Persist public ids, treat the response envelope as stable, and let the route family shape your workflow
Build against the public contract as if your integration will live for years
The fastest way to make a Vidbyte integration fragile is to treat the API like a one-off prompt endpoint. The durable integration pattern is simpler: call the public route, persist the encrypted id, parse the shared response envelope, and let the route family determine how your application progresses from one step to the next.
Persist this
Encrypted ids
Store the returned public `id` exactly as given and use it for later lookups.
Parse this first
Shared envelope
Start with `success`, `id`, `data`, `token_stats`, `pricing`, and `error` before reading route-specific details.
Think in families
Route family workflows
Quickhits, roadmaps, quizzes, exams, and projects each have their own lifecycle expectations.
Identifiers
Treat public ids as opaque application handles
Vidbyte returns encrypted public ids instead of raw internal database identifiers. Persist them exactly as returned and do not infer structure from prefixes, lengths, or internal field names.
If you need to fetch, update, or continue a resource later, use the public id boundary the API gives you rather than trying to reconstruct anything behind it.
Response parsing
Write your parser around the shared response envelope first
The route-specific `data` payload changes shape across resource families, but the top-level response contract is intentionally stable. Parse the common envelope first and only then branch into route-specific rendering or storage logic.
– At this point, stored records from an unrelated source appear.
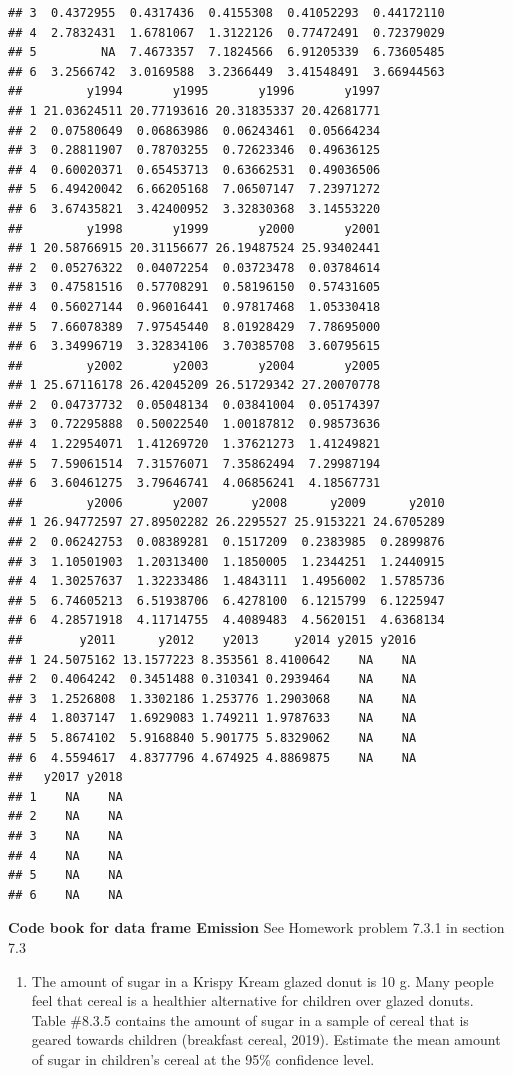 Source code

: \documentclass[
]{book}
\providecommand{\tightlist}{%
  \setlength{\itemsep}{0pt}\setlength{\parskip}{0pt}}
\begin{document}
\begin{verbatim}
## 3  0.4372955  0.4317436  0.4155308  0.41052293  0.44172110
## 4  2.7832431  1.6781067  1.3122126  0.77472491  0.72379029
## 5         NA  7.4673357  7.1824566  6.91205339  6.73605485
## 6  3.2566742  3.0169588  3.2366449  3.41548491  3.66944563
##         y1994       y1995       y1996       y1997
## 1 21.03624511 20.77193616 20.31835337 20.42681771
## 2  0.07580649  0.06863986  0.06243461  0.05664234
## 3  0.28811907  0.78703255  0.72623346  0.49636125
## 4  0.60020371  0.65453713  0.63662531  0.49036506
## 5  6.49420042  6.66205168  7.06507147  7.23971272
## 6  3.67435821  3.42400952  3.32830368  3.14553220
##         y1998       y1999       y2000       y2001
## 1 20.58766915 20.31156677 26.19487524 25.93402441
## 2  0.05276322  0.04072254  0.03723478  0.03784614
## 3  0.47581516  0.57708291  0.58196150  0.57431605
## 4  0.56027144  0.96016441  0.97817468  1.05330418
## 5  7.66078389  7.97545440  8.01928429  7.78695000
## 6  3.34996719  3.32834106  3.70385708  3.60795615
##         y2002       y2003       y2004       y2005
## 1 25.67116178 26.42045209 26.51729342 27.20070778
## 2  0.04737732  0.05048134  0.03841004  0.05174397
## 3  0.72295888  0.50022540  1.00187812  0.98573636
## 4  1.22954071  1.41269720  1.37621273  1.41249821
## 5  7.59061514  7.31576071  7.35862494  7.29987194
## 6  3.60461275  3.79646741  4.06856241  4.18567731
##         y2006       y2007      y2008      y2009      y2010
## 1 26.94772597 27.89502282 26.2295527 25.9153221 24.6705289
## 2  0.06242753  0.08389281  0.1517209  0.2383985  0.2899876
## 3  1.10501903  1.20313400  1.1850005  1.2344251  1.2440915
## 4  1.30257637  1.32233486  1.4843111  1.4956002  1.5785736
## 5  6.74605213  6.51938706  6.4278100  6.1215799  6.1225947
## 6  4.28571918  4.11714755  4.4089483  4.5620151  4.6368134
##        y2011      y2012    y2013     y2014 y2015 y2016
## 1 24.5075162 13.1577223 8.353561 8.4100642    NA    NA
## 2  0.4064242  0.3451488 0.310341 0.2939464    NA    NA
## 3  1.2526808  1.3302186 1.253776 1.2903068    NA    NA
## 4  1.8037147  1.6929083 1.749211 1.9787633    NA    NA
## 5  5.8674102  5.9168840 5.901775 5.8329062    NA    NA
## 6  4.5594617  4.8377796 4.674925 4.8869875    NA    NA
##   y2017 y2018
## 1    NA    NA
## 2    NA    NA
## 3    NA    NA
## 4    NA    NA
## 5    NA    NA
## 6    NA    NA
\end{verbatim}

\textbf{Code book for data frame Emission} See Homework problem 7.3.1 in section 7.3

\begin{enumerate}
\def\labelenumi{\arabic{enumi}.}
\setcounter{enumi}{1}
\tightlist
\item
  The amount of sugar in a Krispy Kream glazed donut is 10 g. Many people feel that cereal is a healthier alternative for children over glazed donuts. Table \#8.3.5 contains the amount of sugar in a sample of cereal that is geared towards children (breakfast cereal, 2019). Estimate the mean amount of sugar in children's cereal at the 95\% confidence level.
\end{enumerate}
\end{document}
That pattern keeps your client code easier to maintain when you add more Vidbyte route families later.
Workflow design
Start from the learning artifact you actually need
Use Quickhits for short explanation output and fast smoke tests.
Use Roadmaps for sequenced plans and long-lived curriculum structure.
Use Quizzes or Exams for assessment-oriented products.
Use Projects when the learner should move through a staged build or artifact lifecycle.